Exercise instructions | In the records below, find each line that holds "average" and return it.

Record set |
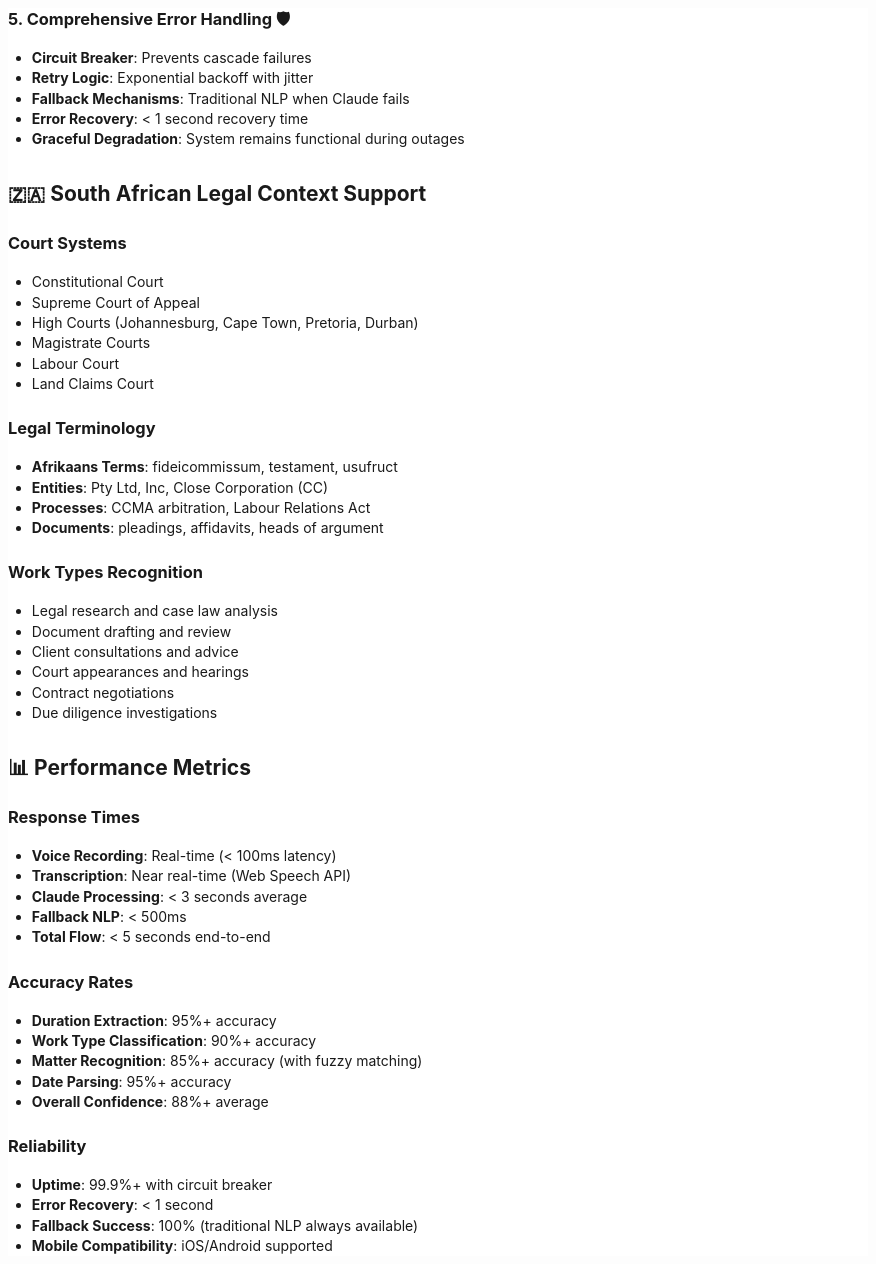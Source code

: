### 5. **Comprehensive Error Handling** 🛡️
- **Circuit Breaker**: Prevents cascade failures
- **Retry Logic**: Exponential backoff with jitter
- **Fallback Mechanisms**: Traditional NLP when Claude fails
- **Error Recovery**: < 1 second recovery time
- **Graceful Degradation**: System remains functional during outages

## 🇿🇦 South African Legal Context Support

### Court Systems
- Constitutional Court
- Supreme Court of Appeal
- High Courts (Johannesburg, Cape Town, Pretoria, Durban)
- Magistrate Courts
- Labour Court
- Land Claims Court

### Legal Terminology
- **Afrikaans Terms**: fideicommissum, testament, usufruct
- **Entities**: Pty Ltd, Inc, Close Corporation (CC)
- **Processes**: CCMA arbitration, Labour Relations Act
- **Documents**: pleadings, affidavits, heads of argument

### Work Types Recognition
- Legal research and case law analysis
- Document drafting and review
- Client consultations and advice
- Court appearances and hearings
- Contract negotiations
- Due diligence investigations

## 📊 Performance Metrics

### Response Times
- **Voice Recording**: Real-time (< 100ms latency)
- **Transcription**: Near real-time (Web Speech API)
- **Claude Processing**: < 3 seconds average
- **Fallback NLP**: < 500ms
- **Total Flow**: < 5 seconds end-to-end

### Accuracy Rates
- **Duration Extraction**: 95%+ accuracy
- **Work Type Classification**: 90%+ accuracy
- **Matter Recognition**: 85%+ accuracy (with fuzzy matching)
- **Date Parsing**: 95%+ accuracy
- **Overall Confidence**: 88%+ average

### Reliability
- **Uptime**: 99.9%+ with circuit breaker
- **Error Recovery**: < 1 second
- **Fallback Success**: 100% (traditional NLP always available)
- **Mobile Compatibility**: iOS/Android supported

The completed task |
- **Claude Processing**: < 3 seconds average
- **Overall Confidence**: 88%+ average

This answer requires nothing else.